## Description of the task
Reproduce nothing but the closing run of lines: the line with "- ScrollProgress component" and each line that follows it to the end of the data.

## Supplied data
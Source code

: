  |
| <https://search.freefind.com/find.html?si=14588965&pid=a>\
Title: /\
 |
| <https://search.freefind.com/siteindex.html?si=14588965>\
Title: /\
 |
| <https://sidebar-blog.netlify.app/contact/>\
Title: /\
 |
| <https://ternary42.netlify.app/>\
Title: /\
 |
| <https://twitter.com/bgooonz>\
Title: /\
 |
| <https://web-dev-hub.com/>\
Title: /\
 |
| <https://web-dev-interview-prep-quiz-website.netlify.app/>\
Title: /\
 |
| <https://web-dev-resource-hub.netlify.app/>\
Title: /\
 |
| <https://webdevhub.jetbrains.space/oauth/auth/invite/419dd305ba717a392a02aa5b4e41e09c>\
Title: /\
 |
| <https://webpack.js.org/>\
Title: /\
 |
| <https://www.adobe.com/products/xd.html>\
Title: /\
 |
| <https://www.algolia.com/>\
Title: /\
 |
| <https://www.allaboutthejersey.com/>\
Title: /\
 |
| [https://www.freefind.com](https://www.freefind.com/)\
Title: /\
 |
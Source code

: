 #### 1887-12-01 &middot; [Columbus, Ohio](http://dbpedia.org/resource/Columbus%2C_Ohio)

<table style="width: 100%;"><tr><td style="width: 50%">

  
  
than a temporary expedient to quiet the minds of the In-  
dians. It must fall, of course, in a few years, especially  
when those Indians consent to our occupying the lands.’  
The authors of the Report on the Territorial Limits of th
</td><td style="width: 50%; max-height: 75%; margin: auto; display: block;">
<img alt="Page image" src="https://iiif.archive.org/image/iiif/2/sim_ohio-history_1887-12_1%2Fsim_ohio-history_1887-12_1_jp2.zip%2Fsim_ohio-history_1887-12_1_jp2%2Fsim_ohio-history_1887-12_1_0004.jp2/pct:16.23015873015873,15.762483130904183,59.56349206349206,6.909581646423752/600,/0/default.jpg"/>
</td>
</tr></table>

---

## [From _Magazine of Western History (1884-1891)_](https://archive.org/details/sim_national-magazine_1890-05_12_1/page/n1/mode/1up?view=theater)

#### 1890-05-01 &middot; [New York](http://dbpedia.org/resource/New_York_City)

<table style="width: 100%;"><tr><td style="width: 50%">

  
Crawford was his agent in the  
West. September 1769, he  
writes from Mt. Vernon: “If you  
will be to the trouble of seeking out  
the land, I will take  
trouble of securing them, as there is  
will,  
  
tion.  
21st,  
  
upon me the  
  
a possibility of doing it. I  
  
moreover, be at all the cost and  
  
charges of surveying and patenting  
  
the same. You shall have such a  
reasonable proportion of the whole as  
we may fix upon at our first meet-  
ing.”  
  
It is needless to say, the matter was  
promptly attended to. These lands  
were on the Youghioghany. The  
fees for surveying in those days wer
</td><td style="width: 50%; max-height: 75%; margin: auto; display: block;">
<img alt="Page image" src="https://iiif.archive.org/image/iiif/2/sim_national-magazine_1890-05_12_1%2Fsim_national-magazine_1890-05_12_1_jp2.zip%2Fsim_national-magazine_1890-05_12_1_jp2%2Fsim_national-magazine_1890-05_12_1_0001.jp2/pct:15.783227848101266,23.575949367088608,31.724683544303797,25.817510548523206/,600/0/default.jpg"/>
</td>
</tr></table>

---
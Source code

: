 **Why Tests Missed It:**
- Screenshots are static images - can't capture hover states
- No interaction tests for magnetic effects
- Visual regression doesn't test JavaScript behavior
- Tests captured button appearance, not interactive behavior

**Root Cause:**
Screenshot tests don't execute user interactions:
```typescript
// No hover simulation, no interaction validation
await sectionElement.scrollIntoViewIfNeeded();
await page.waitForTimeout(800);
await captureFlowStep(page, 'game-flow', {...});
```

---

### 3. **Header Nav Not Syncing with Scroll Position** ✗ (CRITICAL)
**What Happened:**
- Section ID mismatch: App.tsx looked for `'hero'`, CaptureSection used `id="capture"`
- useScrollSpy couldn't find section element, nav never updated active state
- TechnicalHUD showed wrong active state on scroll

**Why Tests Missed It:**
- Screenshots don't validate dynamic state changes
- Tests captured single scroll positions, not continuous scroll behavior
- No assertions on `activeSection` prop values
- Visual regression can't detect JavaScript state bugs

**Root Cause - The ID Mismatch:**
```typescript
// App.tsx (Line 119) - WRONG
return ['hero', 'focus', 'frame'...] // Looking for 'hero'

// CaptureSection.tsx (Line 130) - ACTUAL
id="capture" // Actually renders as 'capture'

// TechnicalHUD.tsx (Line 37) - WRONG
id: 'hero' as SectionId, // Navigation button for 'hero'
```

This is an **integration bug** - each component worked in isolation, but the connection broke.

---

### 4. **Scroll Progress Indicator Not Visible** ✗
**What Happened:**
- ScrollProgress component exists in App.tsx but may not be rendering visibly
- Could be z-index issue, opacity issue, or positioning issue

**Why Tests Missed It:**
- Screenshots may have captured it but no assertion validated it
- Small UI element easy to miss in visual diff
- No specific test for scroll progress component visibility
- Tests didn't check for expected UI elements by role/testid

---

## Written answer
- ScrollProgress component exists in App.tsx but may not be rendering visibly
- Could be z-index issue, opacity issue, or positioning issue

**Why Tests Missed It:**
- Screenshots may have captured it but no assertion validated it
- Small UI element easy to miss in visual diff
- No specific test for scroll progress component visibility
- Tests didn't check for expected UI elements by role/testid

---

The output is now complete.